Scatta sabato 25 (ore 20,10) la serie playoff contro i campioni d'Italia; Varese vestirà una maglia in ricordo della Mobilgirgi. Vitucci: "Per diventare i migliori bisogno battere i migliori"

Gli avversari sono i giocatori di Siena, non la pressione, non le passate vittorie toscane, neppure la scaramanzia.

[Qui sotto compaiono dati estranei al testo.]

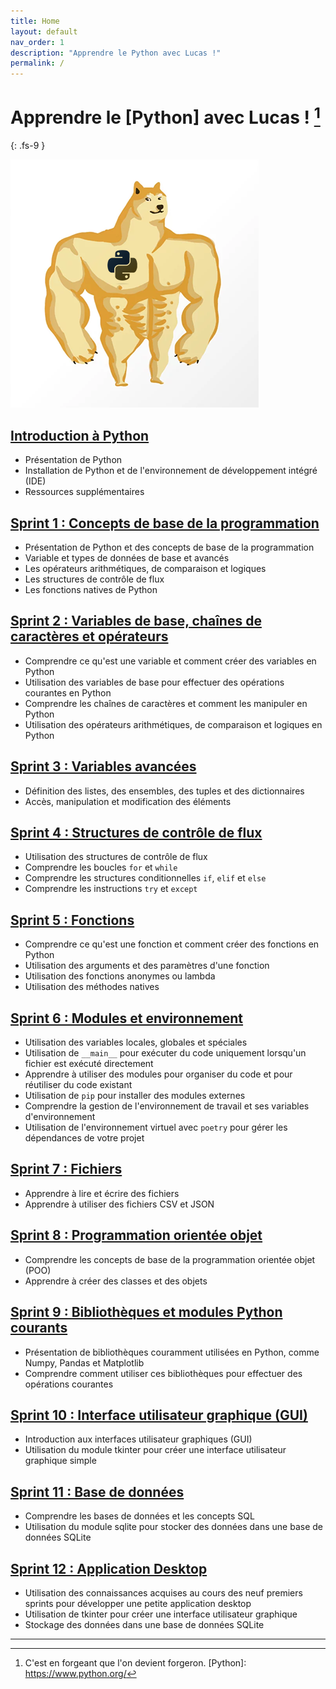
 ```yaml
---
title: Home
layout: default
nav_order: 1
description: "Apprendre le Python avec Lucas !"
permalink: /
---
```


# Apprendre le [Python] avec Lucas ! [^1]
{: .fs-9 }

![Doge Python](./docs/assets/doge.png)

## [Introduction à Python](./docs/introduction.md)
- Présentation de Python
- Installation de Python et de l'environnement de développement intégré (IDE)
- Ressources supplémentaires

## [Sprint 1 : Concepts de base de la programmation](./docs/01/index.md)
- Présentation de Python et des concepts de base de la programmation
- Variable et types de données de base et avancés
- Les opérateurs arithmétiques, de comparaison et logiques
- Les structures de contrôle de flux
- Les fonctions natives de Python

## [Sprint 2 : Variables de base, chaînes de caractères et opérateurs](./docs/02/index.md)
- Comprendre ce qu'est une variable et comment créer des variables en Python
- Utilisation des variables de base pour effectuer des opérations courantes en Python
- Comprendre les chaînes de caractères et comment les manipuler en Python
- Utilisation des opérateurs arithmétiques, de comparaison et logiques en Python

## [Sprint 3 : Variables avancées](./docs/03/index.md)
- Définition des listes, des ensembles, des tuples et des dictionnaires
- Accès, manipulation et modification des éléments

## [Sprint 4 : Structures de contrôle de flux](./docs/04/index.md)
- Utilisation des structures de contrôle de flux
- Comprendre les boucles `for` et `while`
- Comprendre les structures conditionnelles `if`, `elif` et `else`
- Comprendre les instructions `try` et `except`

## [Sprint 5 : Fonctions](./docs/05/index.md)
- Comprendre ce qu'est une fonction et comment créer des fonctions en Python
- Utilisation des arguments et des paramètres d'une fonction
- Utilisation des fonctions anonymes ou lambda
- Utilisation des méthodes natives

## [Sprint 6 : Modules et environnement](./docs/06/index.md)
- Utilisation des variables locales, globales et spéciales
- Utilisation de `__main__` pour exécuter du code uniquement lorsqu'un fichier est exécuté directement
- Apprendre à utiliser des modules pour organiser du code et pour réutiliser du code existant
- Utilisation de `pip` pour installer des modules externes
- Comprendre la gestion de l'environnement de travail et ses variables d'environnement
- Utilisation de l'environnement virtuel avec `poetry` pour gérer les dépendances de votre projet

## [Sprint 7 : Fichiers](./docs/07/index.md)
- Apprendre à lire et écrire des fichiers
- Apprendre à utiliser des fichiers CSV et JSON

## [Sprint 8 : Programmation orientée objet](./docs/08/index.md)
- Comprendre les concepts de base de la programmation orientée objet (POO)
- Apprendre à créer des classes et des objets

## [Sprint 9 : Bibliothèques et modules Python courants](./docs/09/index.md)
- Présentation de bibliothèques couramment utilisées en Python, comme Numpy, Pandas et Matplotlib
- Comprendre comment utiliser ces bibliothèques pour effectuer des opérations courantes

## [Sprint 10 : Interface utilisateur graphique (GUI)](./docs/10/index.md)
- Introduction aux interfaces utilisateur graphiques (GUI)
- Utilisation du module tkinter pour créer une interface utilisateur graphique simple

## [Sprint 11 : Base de données](./docs/11/index.md)
- Comprendre les bases de données et les concepts SQL
- Utilisation du module sqlite pour stocker des données dans une base de données SQLite

## [Sprint 12 : Application Desktop](./docs/12/index.md)
- Utilisation des connaissances acquises au cours des neuf premiers sprints pour développer une petite application desktop
- Utilisation de tkinter pour créer une interface utilisateur graphique
- Stockage des données dans une base de données SQLite

----

[^1]: C'est en forgeant que l'on devient forgeron.
[Python]: https://www.python.org/
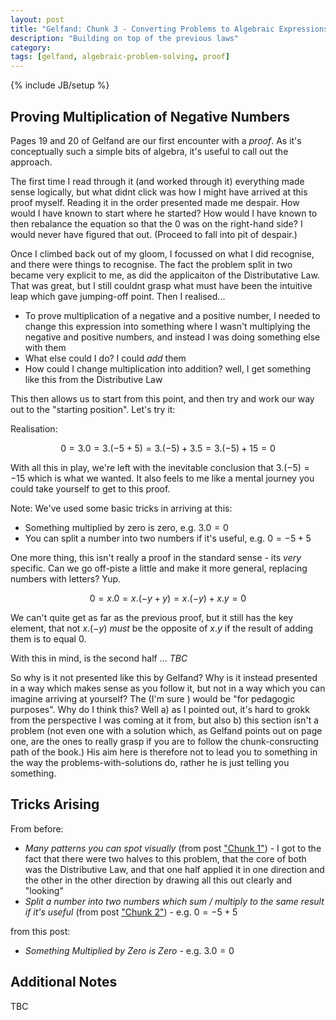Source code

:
 ```yaml
---
layout: post
title: "Gelfand: Chunk 3 - Converting Problems to Algebraic Expressions"
description: "Building on top of the previous laws"
category: 
tags: [gelfand, algebraic-problem-solving, proof]
---
```

{% include JB/setup %}
## Proving Multiplication of Negative Numbers
Pages 19 and 20 of Gelfand are our first encounter with a _proof_.  As it's conceptually such a simple bits of algebra, it's useful to call out the approach.

The first time I read through it (and worked through it) everything made sense logically, but what didnt click was how I might have arrived at this proof myself.  Reading it in the order presented made me despair.  How would I have known to start where he started? How would I have known to then rebalance the equation so that the $0$ was on the right-hand side? I would never have figured that out.  (Proceed to fall into pit of despair.)

Once I climbed back out of my gloom, I focussed on what I did recognise, and there were things to recognise.  The fact the problem split in two became very explicit to me, as did the applicaiton of the Distributative Law.  That was great, but I still couldnt grasp what must have been the intuitive leap which gave jumping-off point.  Then I realised...

* To prove multiplication of a negative and a positive number, I needed to change this expression into something where I wasn't multiplying the negative and positive numbers, and instead I was doing something else with them
* What else could I do? I could _add_ them
* How could I change multiplication into addition? well, I get something like this from the Distributive Law

This then allows us to start from this point, and then try and work our way out to the "starting position".  Let's try it:

Realisation: 

$$ 0 = 3.0 = 3.(-5 + 5) = 3.(-5) + 3.5 = 3.(-5) + 15 = 0 $$ 

With all this in play, we're left with the inevitable conclusion that $3.(-5) = -15$ which is what we wanted.  It also feels to me like a mental journey you could take yourself to get to this proof.

Note: We've used some basic tricks in arriving at this:

* Something multiplied by zero is zero, e.g. $3.0 = 0$
* You can split a number into two numbers if it's useful, e.g. $0 = -5 + 5$

One more thing, this isn't really a proof in the standard sense - its _very_ specific.  Can we go off-piste a little and make it more general, replacing numbers with letters? Yup.

$$ 0 = x.0 = x.(-y + y) = x.(-y) + x.y = 0 $$

We can't quite get as far as the previous proof, but it still has the key element, that not $x.(-y)$ _must_ be the opposite of $x.y$ if the result of adding them is to equal $0$.

With this in mind, is the second half ... _TBC_





So why is it not presented like this by Gelfand? Why is it instead presented in a way which makes sense as you follow it, but not in a way which you can imagine arriving at yourself? The (I'm sure ) would be "for pedagogic purposes".  Why do I think this? Well a) as I pointed out, it's hard to grokk from the perspective I was coming at it from, but also b) this section isn't a problem (not even one with a solution which, as Gelfand points out on page one, are the ones to really grasp if you are to follow the chunk-consructing path of the book.)  His aim here is therefore not to lead you to something in the way the problems-with-solutions do, rather he is just telling you something.   


## Tricks Arising
From before: 
* _Many patterns you can spot visually_ (from post ["Chunk 1"]()) - I got to the fact that there were two halves to this problem, that the core of both was the Distributive Law, and that one half applied it in one direction and the other in the other direction by drawing all this out clearly and "looking"
* _Split a number into two numbers which sum / multiply to the same result if it's useful_ (from post ["Chunk 2"]()) - e.g. $0 = -5 + 5$

from this post:
* _Something Multiplied by Zero is Zero_ - e.g. $3.0 = 0$

## Additional Notes
TBC
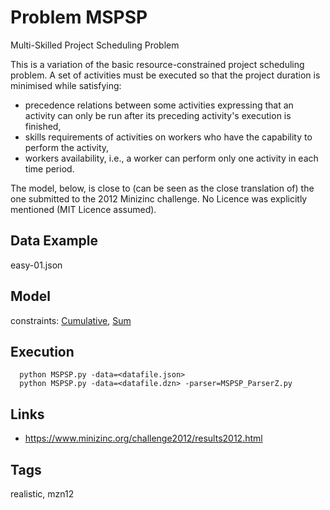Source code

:# Problem MSPSP

Multi-Skilled Project Scheduling Problem

This is a variation of the basic resource-constrained project scheduling problem.
A set of activities must be executed so that the project duration is minimised while satisfying:
  - precedence relations between some activities expressing that an activity can only be run after its preceding activity's execution is finished,
  - skills requirements of activities on workers who have the capability to  perform the activity,
  - workers availability, i.e., a worker can perform only one activity in each time period.

The model, below, is close to (can be seen as the close translation of) the one submitted to the 2012 Minizinc challenge.
No Licence was explicitly mentioned (MIT Licence assumed).

## Data Example
  easy-01.json

## Model
  constraints: [Cumulative](http://pycsp.org/documentation/constraints/Cumulative), [Sum](http://pycsp.org/documentation/constraints/Sum)

## Execution
```
  python MSPSP.py -data=<datafile.json>
  python MSPSP.py -data=<datafile.dzn> -parser=MSPSP_ParserZ.py
```

## Links
  - https://www.minizinc.org/challenge2012/results2012.html

## Tags
  realistic, mzn12
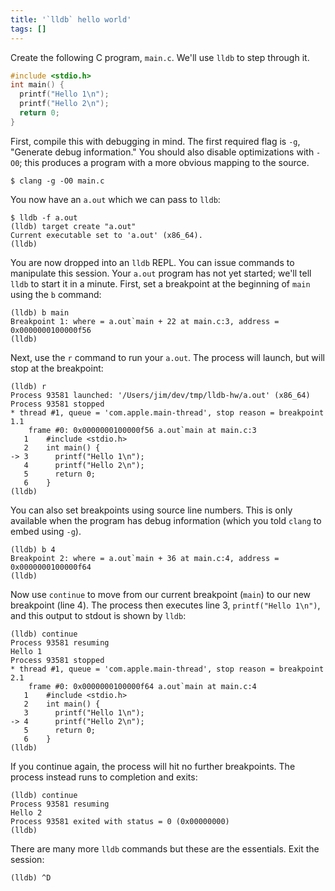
 ```yaml
---
title: '`lldb` hello world'
tags: []
---
```


Create the following C program, `main.c`. We'll use `lldb` to step through it.

```c
#include <stdio.h>
int main() {
  printf("Hello 1\n");
  printf("Hello 2\n");
  return 0;
}
```

First, compile this with debugging in mind.
The first required flag is `-g`, "Generate debug information."
You should also disable optimizations with `-O0`;
this produces a program with a more obvious mapping to the source.

```
$ clang -g -O0 main.c
```

You now have an `a.out` which we can pass to `lldb`:

```
$ lldb -f a.out
(lldb) target create "a.out"
Current executable set to 'a.out' (x86_64).
(lldb)
```

You are now dropped into an `lldb` REPL.
You can issue commands to manipulate this session.
Your `a.out` program has not yet started; we'll tell `lldb` to start it in a minute.
First, set a breakpoint at the beginning of `main` using the `b` command:

```
(lldb) b main
Breakpoint 1: where = a.out`main + 22 at main.c:3, address = 0x0000000100000f56
(lldb)
```

Next, use the `r` command to run your `a.out`.
The process will launch, but will stop at the breakpoint:

```
(lldb) r
Process 93581 launched: '/Users/jim/dev/tmp/lldb-hw/a.out' (x86_64)
Process 93581 stopped
* thread #1, queue = 'com.apple.main-thread', stop reason = breakpoint 1.1
    frame #0: 0x0000000100000f56 a.out`main at main.c:3
   1   	#include <stdio.h>
   2   	int main() {
-> 3   	  printf("Hello 1\n");
   4   	  printf("Hello 2\n");
   5   	  return 0;
   6   	}
(lldb)
```

You can also set breakpoints using source line numbers.
This is only available when the program has debug information
(which you told `clang` to embed using `-g`).

```
(lldb) b 4
Breakpoint 2: where = a.out`main + 36 at main.c:4, address = 0x0000000100000f64
(lldb)
```

Now use `continue` to move from our current breakpoint (`main`) to our new breakpoint (line 4).
The process then executes line 3, `printf("Hello 1\n")`,
and this output to stdout is shown by `lldb`:

```
(lldb) continue
Process 93581 resuming
Hello 1
Process 93581 stopped
* thread #1, queue = 'com.apple.main-thread', stop reason = breakpoint 2.1
    frame #0: 0x0000000100000f64 a.out`main at main.c:4
   1   	#include <stdio.h>
   2   	int main() {
   3   	  printf("Hello 1\n");
-> 4   	  printf("Hello 2\n");
   5   	  return 0;
   6   	}
(lldb)
```

If you continue again, the process will hit no further breakpoints.
The process instead runs to completion and exits:

```
(lldb) continue
Process 93581 resuming
Hello 2
Process 93581 exited with status = 0 (0x00000000)
(lldb)
```

There are many more `lldb` commands but these are the essentials.
Exit the session:

```
(lldb) ^D
```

Questo è il messaggio detto a voce alta dalla Pallacanestro Varese, intesa sia come squadra e come società, alla vigilia della prima sfida delle semifinali ai campioni d’Italia (sabato 25, ore 20,10, PalaWhirlpool). Un concetto che trova la sua espressione pratica nella maglia da gioco speciale (foto a lato) presentata un po’ a sorpresa durante la conferenza stampa di Frank Vitucci e realizzata appositamente dallo sponsor tecnico Macron: Varese vestirà per tutte le semifinali in bianco e nero, i colori che furono della Mobilgirgi nella seconda metà degli anni Settanta e cui sono legate le iniziative di Varese Leggenda, museo online lanciato alcuni mesi fa. Una decisione presa dall’intera società che ripete così la scelta fatta nella finale di Coppa Italia ’99 (maglie gialloblu stile Ignis); di certo la discussione si è aperta immediatamente tra i tifosi, già divisi tra chi teme la malasorte e chi invece accetta anche questa sfida.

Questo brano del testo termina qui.